I suppose there are all different things that motivate people to step into their kitchen, particularly for us bakers. Some people just love the process, the measuring, the preciseness of it all. The methodical straight forward answers. Some like the fresh smells that fill their homes. The smell of fresh yeasty things coming from an oven turns a house into a home, doesn’t it? Some do it for the duty of it I am sure. Bread needs to be baked. Breakfast must be served. It is just the way it’s always been. And some, like me, do it because we just love to eat.
Surely, I make all the things I do, for a little bit of all the reasons I stated, but mostly I bake (and cook) because it’s what I feel like eating. I crave chocolate so I make fluffy mountains of souflee’s. I am cold and my feet are wet from a day in the forest, so I stew some bones and hearty vegetables into a thick soup because it will fill my chest with the warmth I need to ease into the evening. I love bubbly things so I make kombucha. I love airy light things so I bake bread. You see what I am saying? Mostly, I love to eat warm things. Warm things out of my own oven.
When we moved into this new house, I was completely drawn to the oven here. It was brand new, gas, shiny, and silver. So unlike most rentals (or all of them if I am being honest) that I have ever lived in, it is quite a treat. The turbo burner has popped the bottoms of my mason jars while canning it’s so powerful. When I saute, the fire sizzles up through the pan with every shake of the wrist, reminding me of what its like to cook in a commercial kitchen, which I do miss very much. It heats up nice and even. Things bake well. And I use it a lot.
So when all of a sudden my pies and biscuits started coming out terribly bitter I was baffled.
I am not known for my precision in just about anything.
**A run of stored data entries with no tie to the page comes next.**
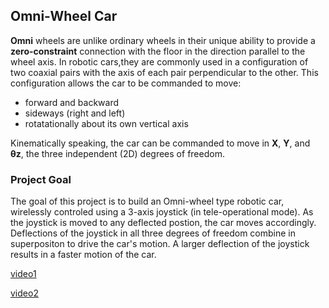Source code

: ## Omni-Wheel Car

**Omni** wheels are unlike ordinary wheels in their unique ability to provide a **zero-constraint** connection with the floor in the direction parallel to the wheel axis. In robotic cars,they are commonly used in a configuration of two coaxial pairs with the axis of each pair perpendicular to the other.
This configuration allows the car to be commanded to move:
* forward and backward
* sideways (right and left)
* rotatationally about its own vertical axis

Kinematically speaking, the car can be commanded to move in **X**, **Y**, and **θz**, the three independent (2D) degrees of freedom. 

### Project Goal

The goal of this project is to build an Omni-wheel type robotic car, wirelessly controled using a 3-axis joystick (in tele-operational mode). As the joystick is moved to any deflected postion, the car moves accordingly. Deflections of the joystick in all three degrees of freedom combine in superpositon to drive the car's motion. A larger deflection of the joystick results in a faster motion of the car.

[video1](videos/video1.MP4)

[video2](videos/video2.MP4)
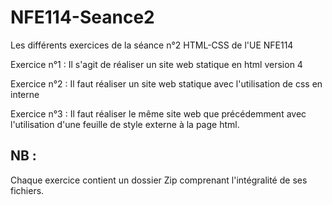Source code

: NFE114-Seance2
==============

Les différents exercices de la séance n°2 HTML-CSS de l'UE NFE114

Exercice n°1 : Il s'agit de réaliser un site web statique en html version 4

Exercice n°2 : Il faut réaliser un site web statique avec l'utilisation de css en interne

Exercice n°3 : Il faut réaliser le même site web que précédemment avec l'utilisation d'une feuille de style externe à la page html.


NB : 
----
Chaque exercice contient un dossier Zip comprenant l'intégralité de ses fichiers.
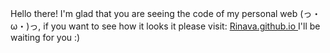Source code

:Hello there! I'm glad that you are seeing the code of my personal web (っ・ω・)っ, if you want  to see how it looks it please visit: <a href="Rinava.github.io"> Rinava.github.io </a>
I'll be waiting for you :)

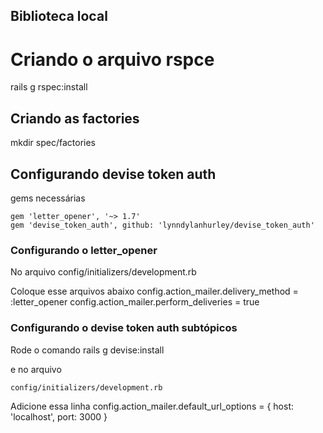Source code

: ## Biblioteca local


# Criando o arquivo rspce

rails g rspec:install

## Criando as factories

mkdir spec/factories


## Configurando devise token auth

gems necessárias 

    gem 'letter_opener', '~> 1.7'
    gem 'devise_token_auth', github: 'lynndylanhurley/devise_token_auth'


### Configurando o letter_opener
No arquivo
    config/initializers/development.rb

Coloque esse arquivos abaixo
    config.action_mailer.delivery_method = :letter_opener
    config.action_mailer.perform_deliveries = true

### Configurando o devise token auth subtópicos

Rode o comando 
    rails g devise:install

e no arquivo

    config/initializers/development.rb

Adicione essa linha
config.action_mailer.default_url_options = { host: 'localhost', port: 3000 }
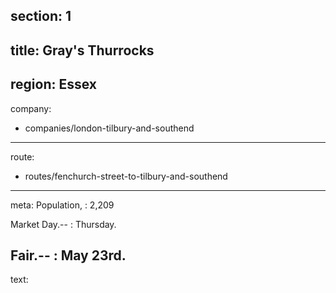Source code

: section: 1
----
title: Gray's Thurrocks
----
region: Essex
----
company:
- companies/london-tilbury-and-southend
----
route:
- routes/fenchurch-street-to-tilbury-and-southend
----
meta: Population,
: 2,209

Market Day.--
: Thursday.

Fair.--
: May 23rd.
----
text:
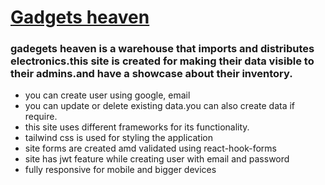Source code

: # [Gadgets heaven](https://gadgets-heaven-97bc2.web.app)
### gadegets heaven is a warehouse that imports and distributes electronics.this site is created for making their data visible to their admins.and have a showcase about their inventory.
* you can create user using google, email
* you can update or delete existing data.you can also create data if require.
* this site uses different frameworks for its functionality.
* tailwind css is used for styling the application 
* site forms are created amd validated using react-hook-forms
* site has jwt feature while creating user with email and password
* fully responsive for mobile and bigger devices

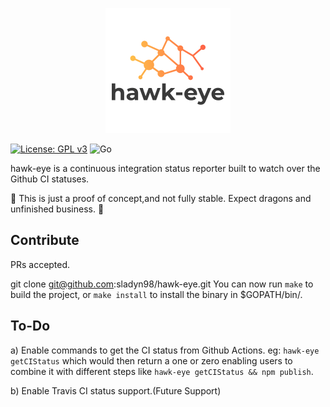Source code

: 
<p align="center">
    <img width="200px" src="img/logo.png">
</p>



[![License: GPL v3](https://img.shields.io/badge/License-GPLv3+-blue.svg)](http://www.gnu.org/licenses/gpl-3.0)
![Go](https://github.com/sladyn98/hawk-eye/workflows/Go/badge.svg?branch=master)

hawk-eye is a continuous integration status reporter built to watch over the Github CI statuses.

:construction: This is just  a proof of concept,and not fully stable. Expect dragons and unfinished business. :construction:

## Contribute
PRs accepted.

git clone git@github.com:sladyn98/hawk-eye.git
You can now run `make` to build the project, or `make install` to install the binary in $GOPATH/bin/.

## To-Do

a) Enable commands to get the CI status from Github Actions. eg: `hawk-eye getCIStatus` which would then return a one or zero enabling users to combine it with different steps like `hawk-eye getCIStatus && npm publish`.

b) Enable Travis CI status support.(Future Support)
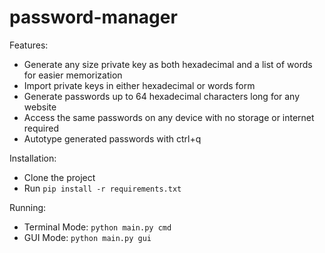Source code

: # password-manager

Features:
- Generate any size private key as both hexadecimal and a list of words for easier memorization
- Import private keys in either hexadecimal or words form
- Generate passwords up to 64 hexadecimal characters long for any website
- Access the same passwords on any device with no storage or internet required
- Autotype generated passwords with ctrl+q

Installation:
- Clone the project
- Run `pip install -r requirements.txt`

Running:
- Terminal Mode: 
`python main.py cmd`
- GUI Mode: `python main.py gui`
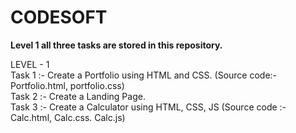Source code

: # CODESOFT
<b>Level 1 all three tasks are stored in this repository.<br></b>
<p>LEVEL - 1<br>
Task 1 :- Create a Portfolio using HTML and CSS. (Source code:- Portfolio.html, portfolio.css)<br>
Task 2 :- Create a Landing Page.<br>
Task 3 :- Create a Calculator using HTML, CSS, JS (Source code :- Calc.html, Calc.css. Calc.js)</p>
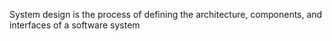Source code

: System design is the process of defining the architecture, components, and interfaces of a software system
When I was young I did gymnastics. I feared no move but my form was horrific. Even skills that I had mastered were ugly and filled with deductions, but oh my yes, I had fun doing them. This is exactly the way I bake. It’s a fluff cloud of flour swirling about me, handprints on any outfit I don, it’s messy, it’s delicious, and there are rarely recipes involved.
And up until now things have worked out just fine. But the mystery of the bitter baked goods was on my mind constantly. I scoured my ingredients tossing them out one by one. Flour in bulk! It must have gone bad! I must buy a new brand of butter! Perhaps this bitter flavor is coming from soured butter!? Finally I decided it was the oven and just short of taking it apart, I remembered a very important and very embarrassing detail. In my haste and over confidence, when I ran out of baking powder a few weeks prior, I simply replaced it with baking soda adding an egg here and there when I felt a little more puff would be in order.
This is ridiculous logic. I now see this. Because clearly baking SODA and baking POWDER are two very different things….but this is the way I dealt with it. And it was silly. Needless to say for your future reference, they are absolutely not interchangeable and take heed, your food will come out bitter and peppery and utterly inedible if you try this.
So, over the last few weeks I had three terrible pies and two awful batches of biscuits keeping me up at night, and I finally, finally found the culprit. So I did what anyone craving apple pie would do and I carted up the boys and headed to the grocery. We were on a mission. Baking powder came home, the day was spent baking pie. I peeled the tiny apples the man at the orchard insisted are best for pie. I grated fresh nutmeg. I rolled out tiny leaves for one pie, and a lamb and knitting needles for the other. I intended on proudly bringing my pie to knit night to share, themed and delicious.
While the pies cooled, and oh my my they were perfect, we headed to the post office where I giddily picked up my new lens purchased with some birthday money. I took shot after shot after shot of those gorgeous pies… They were that pretty.
If you want to know precisely how I felt click on this link and have a listen- RIGHT HERE. So excited! The Pointer Sisters would have put me on their album cover!
So, the boys bathed and we headed downstairs, but on my way down I heard a thump. A large, familiar and terrifying thump. I paused halfway down the stairs, afraid to turn around and see the two silent (guilty) boys loudly peering down at me. Rowan had pulled my camera , new lens and all, off the counter top. I panicked. I sent them downstairs, IMMEDIATELY! While tears were welling up in my eyes I tried to turn my camera on. Things were jammed. My breathing turned rapid. I slammed a cabinet shut in my haste and anger and crash!!!! A glass shattered into a million tiny shards of destruction. Little glass shards all over my pies.
Oh my pie. I sobbed. I mourned. I literally ached for the sweet gooey pie that I was forced to scoop into the trash. I could hardly bare it. I poured myself a very large glass of wine, wiped away my tears and finished Walter the Lazy Mouse. I tucked the boys in tight and drew a nice hot bath. I pretended the reason I wasn’t eating pie was because i gave it all away, and this gave me glimmers of relief.
I can’t say I won’t laugh about this later. But five pies? FIVE?! Does this happen to normal people? Truly this is a trivial problem and today is a new day. But I should mention I refuse to give up. Six will be lucky.
(Also, as embarrassing as it is, I will admit my childish tantrum was in vain. The camera and lens are quite fine.)